#used car deals
Will Black Friday Deals Give a Boost to Car Sales?
By John D. Stoll
The U.S. auto industry likely shrugged off calendar curveballs in November to post its third-consecutive annual sales rate above 18 million units, suggesting the car business is at the strongest level since at least 2001.
Low gasoline prices, attractive offers and a healthy economic backdrop continue to spark interest in new cars and trucks.
Auto makers in recent years began offering Black Friday deals, revving up demand in a month that traditionally had been a dud for car dealers. The avalanche of offers likely offset the fact November had only four selling weekends for the first time since 2012 and the fewest selling days of any month since 2013, at 23, according to J.D. Power.
The California research firm estimates sales increased 7% to 1.3 million light vehicles, with growth driven by attractive lending terms and incentives, which are keeping monthly transportation costs nearly in line with rates paid a decade ago even as sticker prices skyrocket.
The average monthly car payment is $490, up only $34 since 2005, according to Edmunds.com. Interest rates are down about two percentage points since then, and loans now average a term of 68 months; customers relying on dealer financing leasing has soared while cash buyers have fallen by about 50%.
Every auto maker except Mazda Motor Corp. and BMW AG lifted incentives in October versus the same period a year ago. Analysts say that trend likely stuck in November.
While analysts are beginning to wonder if the deals have become too sweet, auto makers can offset concerns by reporting another month of robust transaction prices (which are nearing a record $31,500 per vehicle minus the cost of incentives). The most important factor for pricing is the mix of pricier trucks vs. bread-and-butter passenger cars; in October 57% of vehicles sold were considered light trucks, the highest level since December 2005.
That trend led Ford Motor Co. and General Motors Co. to record operating profits in North America during the third quarter.
AutoData Corp. estimates incentives in October crept above $3,000 to the highest level in more than four years. Fitch Ratings earlier this month warned that if rebates and discounts climb further, used-car prices–a significant factor in the strength of new-car sales and the risk profile of auto loan and lease asset-backed securities–will sag.
Fitch’s theory, however, should be tempered by the fact inventories remain tight even as output soars.
Dealer stocks narrowed significantly in November, according to WardsAuto.com, and buyers are struggling to find ample supply of the profitable light-trucks in hot demand amid low gasoline prices. The industry’s boom a decade ago was fueled by costly sales incentives from Detroit auto makers saddled with too much production capacity and trying to push unwanted cars and trucks.

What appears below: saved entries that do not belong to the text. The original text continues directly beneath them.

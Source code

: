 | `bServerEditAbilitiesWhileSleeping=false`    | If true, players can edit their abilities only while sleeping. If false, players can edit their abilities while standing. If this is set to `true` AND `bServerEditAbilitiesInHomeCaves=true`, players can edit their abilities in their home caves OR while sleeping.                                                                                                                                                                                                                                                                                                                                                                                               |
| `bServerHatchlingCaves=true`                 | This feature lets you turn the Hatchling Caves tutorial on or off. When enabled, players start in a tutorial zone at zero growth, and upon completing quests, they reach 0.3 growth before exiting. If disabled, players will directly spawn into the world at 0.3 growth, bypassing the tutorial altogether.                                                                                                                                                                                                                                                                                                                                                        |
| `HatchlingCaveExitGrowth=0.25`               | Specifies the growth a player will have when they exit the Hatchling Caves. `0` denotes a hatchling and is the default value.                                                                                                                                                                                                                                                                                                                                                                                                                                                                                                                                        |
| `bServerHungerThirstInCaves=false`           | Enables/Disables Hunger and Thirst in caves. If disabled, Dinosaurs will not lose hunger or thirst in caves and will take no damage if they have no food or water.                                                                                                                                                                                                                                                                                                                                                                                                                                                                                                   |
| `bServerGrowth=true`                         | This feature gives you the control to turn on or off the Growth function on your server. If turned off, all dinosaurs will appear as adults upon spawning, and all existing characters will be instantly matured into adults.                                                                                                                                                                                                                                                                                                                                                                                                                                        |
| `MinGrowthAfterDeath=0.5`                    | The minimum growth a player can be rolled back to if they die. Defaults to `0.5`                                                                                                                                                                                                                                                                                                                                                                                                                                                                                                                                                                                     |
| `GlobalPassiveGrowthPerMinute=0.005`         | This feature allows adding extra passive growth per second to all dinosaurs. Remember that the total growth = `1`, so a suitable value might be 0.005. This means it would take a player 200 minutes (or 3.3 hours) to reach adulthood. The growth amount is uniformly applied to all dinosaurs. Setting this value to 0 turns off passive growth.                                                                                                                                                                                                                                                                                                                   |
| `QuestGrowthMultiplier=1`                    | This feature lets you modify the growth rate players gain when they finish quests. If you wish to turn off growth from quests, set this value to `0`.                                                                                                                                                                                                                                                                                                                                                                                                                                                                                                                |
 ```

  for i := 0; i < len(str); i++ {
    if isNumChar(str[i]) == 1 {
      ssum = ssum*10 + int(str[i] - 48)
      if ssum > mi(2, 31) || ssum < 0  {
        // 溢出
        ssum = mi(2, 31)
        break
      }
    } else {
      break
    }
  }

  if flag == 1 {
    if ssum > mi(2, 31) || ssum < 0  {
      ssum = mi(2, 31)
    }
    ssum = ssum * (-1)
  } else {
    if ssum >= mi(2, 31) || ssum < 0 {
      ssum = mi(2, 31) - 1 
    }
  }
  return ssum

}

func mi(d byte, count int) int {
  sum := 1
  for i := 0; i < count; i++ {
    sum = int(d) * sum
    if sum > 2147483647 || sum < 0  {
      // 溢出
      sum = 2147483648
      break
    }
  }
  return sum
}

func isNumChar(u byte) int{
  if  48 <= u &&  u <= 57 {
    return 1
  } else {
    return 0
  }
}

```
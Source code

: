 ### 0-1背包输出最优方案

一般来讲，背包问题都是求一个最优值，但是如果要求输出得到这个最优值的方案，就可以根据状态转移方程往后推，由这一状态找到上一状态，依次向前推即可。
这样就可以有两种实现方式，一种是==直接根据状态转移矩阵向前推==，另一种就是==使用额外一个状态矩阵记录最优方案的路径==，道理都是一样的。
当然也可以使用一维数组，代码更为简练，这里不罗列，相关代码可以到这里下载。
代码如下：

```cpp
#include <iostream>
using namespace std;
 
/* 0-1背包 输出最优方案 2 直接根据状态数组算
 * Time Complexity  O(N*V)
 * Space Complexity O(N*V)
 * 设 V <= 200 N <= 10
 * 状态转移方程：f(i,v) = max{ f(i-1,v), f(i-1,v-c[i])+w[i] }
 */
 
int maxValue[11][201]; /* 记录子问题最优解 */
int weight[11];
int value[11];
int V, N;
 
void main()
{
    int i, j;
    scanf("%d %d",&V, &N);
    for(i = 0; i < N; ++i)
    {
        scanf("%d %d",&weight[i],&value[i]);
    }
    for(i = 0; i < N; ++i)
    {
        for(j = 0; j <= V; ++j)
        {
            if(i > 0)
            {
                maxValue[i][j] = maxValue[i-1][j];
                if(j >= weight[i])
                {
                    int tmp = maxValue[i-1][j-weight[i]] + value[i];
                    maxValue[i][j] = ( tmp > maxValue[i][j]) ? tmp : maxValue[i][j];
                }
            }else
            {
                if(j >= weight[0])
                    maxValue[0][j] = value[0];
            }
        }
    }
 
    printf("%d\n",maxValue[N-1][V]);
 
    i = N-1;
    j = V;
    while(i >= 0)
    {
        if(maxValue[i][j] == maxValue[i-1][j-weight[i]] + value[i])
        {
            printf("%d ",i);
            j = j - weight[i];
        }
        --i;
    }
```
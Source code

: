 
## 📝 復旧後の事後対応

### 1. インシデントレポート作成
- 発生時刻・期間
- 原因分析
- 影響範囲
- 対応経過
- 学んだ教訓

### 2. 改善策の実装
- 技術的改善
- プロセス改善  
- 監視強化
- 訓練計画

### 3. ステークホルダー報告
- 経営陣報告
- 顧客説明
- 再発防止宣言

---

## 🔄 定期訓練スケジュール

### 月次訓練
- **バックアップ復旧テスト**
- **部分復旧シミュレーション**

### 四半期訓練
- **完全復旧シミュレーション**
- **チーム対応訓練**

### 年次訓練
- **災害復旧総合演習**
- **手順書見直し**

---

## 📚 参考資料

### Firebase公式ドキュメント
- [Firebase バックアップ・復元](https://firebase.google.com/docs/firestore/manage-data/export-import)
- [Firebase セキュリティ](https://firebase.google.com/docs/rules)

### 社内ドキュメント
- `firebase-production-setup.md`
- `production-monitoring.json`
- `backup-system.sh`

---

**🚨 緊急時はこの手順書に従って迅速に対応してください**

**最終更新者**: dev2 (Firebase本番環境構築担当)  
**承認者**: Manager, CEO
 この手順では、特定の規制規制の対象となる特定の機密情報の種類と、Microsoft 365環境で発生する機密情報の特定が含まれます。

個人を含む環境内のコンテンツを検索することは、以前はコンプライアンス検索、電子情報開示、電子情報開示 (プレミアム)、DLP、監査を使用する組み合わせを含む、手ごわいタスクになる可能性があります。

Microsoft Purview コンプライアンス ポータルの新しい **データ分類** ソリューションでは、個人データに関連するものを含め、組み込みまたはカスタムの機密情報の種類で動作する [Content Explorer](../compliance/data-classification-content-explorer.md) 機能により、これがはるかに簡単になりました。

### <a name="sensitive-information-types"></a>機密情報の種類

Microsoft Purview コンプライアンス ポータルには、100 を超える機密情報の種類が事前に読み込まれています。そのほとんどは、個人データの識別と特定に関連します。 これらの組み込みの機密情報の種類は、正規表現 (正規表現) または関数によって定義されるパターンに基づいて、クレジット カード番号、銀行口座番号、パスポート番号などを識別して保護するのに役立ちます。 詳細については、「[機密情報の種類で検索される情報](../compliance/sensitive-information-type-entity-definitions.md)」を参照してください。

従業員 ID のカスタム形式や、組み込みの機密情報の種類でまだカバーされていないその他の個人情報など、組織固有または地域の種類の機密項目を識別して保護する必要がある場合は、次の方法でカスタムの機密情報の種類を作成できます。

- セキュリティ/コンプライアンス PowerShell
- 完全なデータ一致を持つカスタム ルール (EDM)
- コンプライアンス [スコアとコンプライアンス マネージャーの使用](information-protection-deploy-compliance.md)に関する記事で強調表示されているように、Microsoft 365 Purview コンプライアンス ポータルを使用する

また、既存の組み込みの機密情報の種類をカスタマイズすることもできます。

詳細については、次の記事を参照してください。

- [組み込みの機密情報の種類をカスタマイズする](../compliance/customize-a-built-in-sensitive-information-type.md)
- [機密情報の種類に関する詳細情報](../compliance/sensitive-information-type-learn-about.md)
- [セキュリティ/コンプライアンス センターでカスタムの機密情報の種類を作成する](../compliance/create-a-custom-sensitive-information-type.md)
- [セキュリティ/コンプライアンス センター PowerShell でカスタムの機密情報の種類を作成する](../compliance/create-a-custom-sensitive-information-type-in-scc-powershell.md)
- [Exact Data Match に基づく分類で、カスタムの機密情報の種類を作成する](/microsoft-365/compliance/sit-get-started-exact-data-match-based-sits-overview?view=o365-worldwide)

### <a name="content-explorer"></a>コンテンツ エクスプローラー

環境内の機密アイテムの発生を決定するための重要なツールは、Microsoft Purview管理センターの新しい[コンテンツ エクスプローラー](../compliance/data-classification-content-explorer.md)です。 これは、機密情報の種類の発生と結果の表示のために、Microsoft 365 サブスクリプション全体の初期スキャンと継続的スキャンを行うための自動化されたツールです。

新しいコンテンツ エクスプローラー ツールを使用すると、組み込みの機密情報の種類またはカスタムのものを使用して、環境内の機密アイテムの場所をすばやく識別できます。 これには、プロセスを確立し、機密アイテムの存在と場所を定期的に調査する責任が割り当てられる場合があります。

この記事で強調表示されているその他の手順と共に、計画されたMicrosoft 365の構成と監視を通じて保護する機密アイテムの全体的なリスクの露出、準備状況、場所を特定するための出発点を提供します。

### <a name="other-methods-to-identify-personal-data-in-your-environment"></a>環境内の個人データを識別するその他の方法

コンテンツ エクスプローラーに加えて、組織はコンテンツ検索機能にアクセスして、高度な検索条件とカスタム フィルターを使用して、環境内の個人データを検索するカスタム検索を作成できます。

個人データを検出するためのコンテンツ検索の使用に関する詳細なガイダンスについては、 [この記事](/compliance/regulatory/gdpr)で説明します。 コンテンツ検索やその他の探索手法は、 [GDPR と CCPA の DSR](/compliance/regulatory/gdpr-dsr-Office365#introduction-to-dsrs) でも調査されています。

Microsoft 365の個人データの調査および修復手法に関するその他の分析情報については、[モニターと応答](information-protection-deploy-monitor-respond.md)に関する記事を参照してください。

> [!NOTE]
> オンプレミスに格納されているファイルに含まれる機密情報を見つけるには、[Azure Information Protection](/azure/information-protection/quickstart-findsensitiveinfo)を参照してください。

North American auto production is now running at historic highs and capacity utilization is healthier than ever, Wards reports. That means the deals that buyers are seeing in the market are more about greasing momentum that is built on strong underlying fundamentals than propping up false demand. Still, it is a good time to buy a car.
GM staged monthlong Black Friday sales, offering as much as 20% off on some vehicles, including $7,000 off the popular Chevy Tahoe SUV. Across town, Ford attracted attention with its “Friends Neighbors” no-haggle price deal in early November, but it will move to a more-conventional bonus cash offer for December. Both companies aimed to present a set-pricing strategy that cut down on haggling at the dealership and gave customers more confidence.
Chrysler Automobiles, Nissan Motor Co. and Hyundai Motor Co. all offered incentives above $3,000 per vehicle sold, on average. GM, however, was stingier when it came to incentives as a percentage of selling prices, joining only Toyota Motor Co. and Honda Motor Co. in keeping discounts below 10% of actual transaction values.
Jeff Bennett contributed to this article.